*What is needed*: Up to and including the line containing "- Nx cache hit rate: > 90%", set down each line of the entries below exactly, starting from the first, and leave out the rest.

*Material shown*:
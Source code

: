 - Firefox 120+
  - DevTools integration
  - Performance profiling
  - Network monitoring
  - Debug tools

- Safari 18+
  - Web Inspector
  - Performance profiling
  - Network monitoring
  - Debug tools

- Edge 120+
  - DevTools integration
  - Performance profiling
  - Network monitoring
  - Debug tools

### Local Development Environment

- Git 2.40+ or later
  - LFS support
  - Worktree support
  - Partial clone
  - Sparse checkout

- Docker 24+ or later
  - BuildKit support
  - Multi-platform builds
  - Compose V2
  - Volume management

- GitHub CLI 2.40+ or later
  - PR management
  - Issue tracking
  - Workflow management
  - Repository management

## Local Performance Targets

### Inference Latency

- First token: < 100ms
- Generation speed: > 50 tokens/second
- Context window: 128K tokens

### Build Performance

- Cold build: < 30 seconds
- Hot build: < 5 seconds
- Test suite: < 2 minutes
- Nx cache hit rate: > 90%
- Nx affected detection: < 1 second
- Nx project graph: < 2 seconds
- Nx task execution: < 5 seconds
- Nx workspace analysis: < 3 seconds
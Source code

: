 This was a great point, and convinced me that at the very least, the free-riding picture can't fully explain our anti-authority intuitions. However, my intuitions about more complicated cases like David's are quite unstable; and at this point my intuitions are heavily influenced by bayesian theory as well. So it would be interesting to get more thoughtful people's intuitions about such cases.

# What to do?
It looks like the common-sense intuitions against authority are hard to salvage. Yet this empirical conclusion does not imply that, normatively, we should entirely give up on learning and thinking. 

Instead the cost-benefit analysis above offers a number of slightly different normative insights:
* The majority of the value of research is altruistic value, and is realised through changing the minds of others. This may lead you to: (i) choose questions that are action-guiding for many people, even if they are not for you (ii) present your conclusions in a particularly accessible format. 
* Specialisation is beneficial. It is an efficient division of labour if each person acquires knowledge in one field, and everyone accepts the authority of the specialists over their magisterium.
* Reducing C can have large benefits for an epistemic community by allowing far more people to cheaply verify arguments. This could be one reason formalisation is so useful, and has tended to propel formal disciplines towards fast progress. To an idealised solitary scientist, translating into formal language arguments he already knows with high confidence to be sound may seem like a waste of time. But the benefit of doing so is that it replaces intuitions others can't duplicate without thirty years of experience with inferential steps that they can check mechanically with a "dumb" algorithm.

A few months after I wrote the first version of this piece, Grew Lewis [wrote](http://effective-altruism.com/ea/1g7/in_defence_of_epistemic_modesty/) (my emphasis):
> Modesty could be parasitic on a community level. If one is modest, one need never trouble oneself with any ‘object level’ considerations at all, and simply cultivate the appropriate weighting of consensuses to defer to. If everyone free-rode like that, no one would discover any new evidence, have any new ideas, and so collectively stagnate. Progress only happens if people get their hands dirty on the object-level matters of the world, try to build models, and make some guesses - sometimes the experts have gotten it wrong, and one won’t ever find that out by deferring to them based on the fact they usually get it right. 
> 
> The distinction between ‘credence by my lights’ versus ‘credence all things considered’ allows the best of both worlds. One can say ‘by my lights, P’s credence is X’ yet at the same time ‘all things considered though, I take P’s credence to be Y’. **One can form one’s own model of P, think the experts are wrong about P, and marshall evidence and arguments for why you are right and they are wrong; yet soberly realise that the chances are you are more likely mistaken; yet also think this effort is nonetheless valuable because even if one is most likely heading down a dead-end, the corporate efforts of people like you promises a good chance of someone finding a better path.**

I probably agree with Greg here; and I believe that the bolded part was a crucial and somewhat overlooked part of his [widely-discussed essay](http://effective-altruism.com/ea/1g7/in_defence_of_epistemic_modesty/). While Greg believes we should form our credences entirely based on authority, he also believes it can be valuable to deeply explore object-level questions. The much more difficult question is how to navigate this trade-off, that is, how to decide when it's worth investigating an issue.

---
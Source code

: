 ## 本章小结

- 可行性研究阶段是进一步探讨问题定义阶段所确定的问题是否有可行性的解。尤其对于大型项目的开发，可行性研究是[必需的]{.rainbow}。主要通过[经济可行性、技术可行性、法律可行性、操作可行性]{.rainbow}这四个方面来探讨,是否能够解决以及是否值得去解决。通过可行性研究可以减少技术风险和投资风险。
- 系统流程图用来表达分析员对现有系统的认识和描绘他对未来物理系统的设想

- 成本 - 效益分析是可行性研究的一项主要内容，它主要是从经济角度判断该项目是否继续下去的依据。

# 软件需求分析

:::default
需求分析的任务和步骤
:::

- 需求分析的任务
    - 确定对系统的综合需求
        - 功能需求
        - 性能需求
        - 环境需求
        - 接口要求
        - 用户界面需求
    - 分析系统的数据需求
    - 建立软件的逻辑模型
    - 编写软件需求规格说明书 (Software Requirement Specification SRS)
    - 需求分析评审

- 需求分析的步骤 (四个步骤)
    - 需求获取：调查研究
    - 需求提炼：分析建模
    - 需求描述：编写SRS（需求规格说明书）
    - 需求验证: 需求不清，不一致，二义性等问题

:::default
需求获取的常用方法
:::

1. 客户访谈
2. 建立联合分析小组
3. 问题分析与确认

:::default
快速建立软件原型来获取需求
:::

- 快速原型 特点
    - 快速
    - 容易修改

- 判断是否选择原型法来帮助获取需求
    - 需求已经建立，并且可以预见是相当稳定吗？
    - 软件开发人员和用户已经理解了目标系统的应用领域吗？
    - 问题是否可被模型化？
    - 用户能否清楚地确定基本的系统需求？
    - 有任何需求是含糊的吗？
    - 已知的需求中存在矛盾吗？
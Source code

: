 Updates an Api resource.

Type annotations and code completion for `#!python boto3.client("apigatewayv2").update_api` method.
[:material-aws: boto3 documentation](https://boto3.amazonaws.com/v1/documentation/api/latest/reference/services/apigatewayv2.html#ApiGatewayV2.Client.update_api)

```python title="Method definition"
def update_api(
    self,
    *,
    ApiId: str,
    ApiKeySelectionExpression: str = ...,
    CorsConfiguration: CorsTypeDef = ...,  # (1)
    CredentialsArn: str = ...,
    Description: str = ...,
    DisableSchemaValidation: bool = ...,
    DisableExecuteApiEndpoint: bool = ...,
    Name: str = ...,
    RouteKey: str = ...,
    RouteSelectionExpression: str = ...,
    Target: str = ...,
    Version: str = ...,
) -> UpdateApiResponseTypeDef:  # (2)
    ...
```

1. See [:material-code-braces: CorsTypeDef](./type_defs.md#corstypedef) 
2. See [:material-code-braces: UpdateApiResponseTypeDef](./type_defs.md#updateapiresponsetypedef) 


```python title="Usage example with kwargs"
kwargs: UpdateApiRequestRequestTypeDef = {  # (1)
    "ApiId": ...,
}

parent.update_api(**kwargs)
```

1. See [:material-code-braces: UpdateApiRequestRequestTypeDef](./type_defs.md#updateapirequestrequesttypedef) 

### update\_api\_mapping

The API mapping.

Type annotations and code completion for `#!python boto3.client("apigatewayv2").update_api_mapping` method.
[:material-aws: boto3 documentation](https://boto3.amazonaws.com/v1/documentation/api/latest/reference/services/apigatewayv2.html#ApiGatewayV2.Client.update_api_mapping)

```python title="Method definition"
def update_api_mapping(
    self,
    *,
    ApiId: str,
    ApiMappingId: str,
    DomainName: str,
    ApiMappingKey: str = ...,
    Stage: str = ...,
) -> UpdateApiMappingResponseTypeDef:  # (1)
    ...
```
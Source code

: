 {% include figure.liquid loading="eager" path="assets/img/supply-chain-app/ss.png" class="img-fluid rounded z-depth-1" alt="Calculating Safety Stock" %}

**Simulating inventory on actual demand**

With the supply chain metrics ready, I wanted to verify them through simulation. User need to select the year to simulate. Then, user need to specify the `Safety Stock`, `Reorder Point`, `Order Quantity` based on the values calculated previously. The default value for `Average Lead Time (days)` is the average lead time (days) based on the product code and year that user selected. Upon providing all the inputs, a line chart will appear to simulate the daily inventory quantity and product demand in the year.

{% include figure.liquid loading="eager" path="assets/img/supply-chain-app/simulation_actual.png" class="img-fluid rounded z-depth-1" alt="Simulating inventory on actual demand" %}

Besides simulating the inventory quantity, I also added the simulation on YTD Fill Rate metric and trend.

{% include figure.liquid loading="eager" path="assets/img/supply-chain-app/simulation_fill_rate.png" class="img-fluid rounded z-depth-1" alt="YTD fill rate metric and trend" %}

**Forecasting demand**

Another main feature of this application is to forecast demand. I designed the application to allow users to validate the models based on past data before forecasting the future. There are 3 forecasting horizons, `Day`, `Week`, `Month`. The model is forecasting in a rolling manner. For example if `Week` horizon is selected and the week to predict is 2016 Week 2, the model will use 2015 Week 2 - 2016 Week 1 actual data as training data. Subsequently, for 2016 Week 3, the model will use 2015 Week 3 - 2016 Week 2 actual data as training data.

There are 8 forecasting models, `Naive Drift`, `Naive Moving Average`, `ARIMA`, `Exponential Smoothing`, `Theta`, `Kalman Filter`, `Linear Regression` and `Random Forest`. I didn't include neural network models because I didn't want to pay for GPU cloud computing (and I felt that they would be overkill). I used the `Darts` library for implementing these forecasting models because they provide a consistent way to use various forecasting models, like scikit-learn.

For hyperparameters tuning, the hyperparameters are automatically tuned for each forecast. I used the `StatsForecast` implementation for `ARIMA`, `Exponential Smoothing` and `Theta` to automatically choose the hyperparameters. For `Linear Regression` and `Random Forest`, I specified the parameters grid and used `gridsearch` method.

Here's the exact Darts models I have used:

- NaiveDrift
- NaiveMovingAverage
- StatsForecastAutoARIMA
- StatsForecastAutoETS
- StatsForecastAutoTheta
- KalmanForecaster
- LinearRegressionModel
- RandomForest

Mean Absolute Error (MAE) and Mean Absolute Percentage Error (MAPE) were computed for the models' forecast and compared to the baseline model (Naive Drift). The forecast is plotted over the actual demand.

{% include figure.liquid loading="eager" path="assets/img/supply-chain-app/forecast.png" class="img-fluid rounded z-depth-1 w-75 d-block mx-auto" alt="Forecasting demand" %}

*Solution to the problem*:
Source code

: - Firefox 120+
  - DevTools integration
  - Performance profiling
  - Network monitoring
  - Debug tools

- Safari 18+
  - Web Inspector
  - Performance profiling
  - Network monitoring
  - Debug tools

- Edge 120+
  - DevTools integration
  - Performance profiling
  - Network monitoring
  - Debug tools

### Local Development Environment

- Git 2.40+ or later
  - LFS support
  - Worktree support
  - Partial clone
  - Sparse checkout

- Docker 24+ or later
  - BuildKit support
  - Multi-platform builds
  - Compose V2
  - Volume management

- GitHub CLI 2.40+ or later
  - PR management
  - Issue tracking
  - Workflow management
  - Repository management

## Local Performance Targets

### Inference Latency

- First token: < 100ms
- Generation speed: > 50 tokens/second
- Context window: 128K tokens

### Build Performance

- Cold build: < 30 seconds
- Hot build: < 5 seconds
- Test suite: < 2 minutes
- Nx cache hit rate: > 90%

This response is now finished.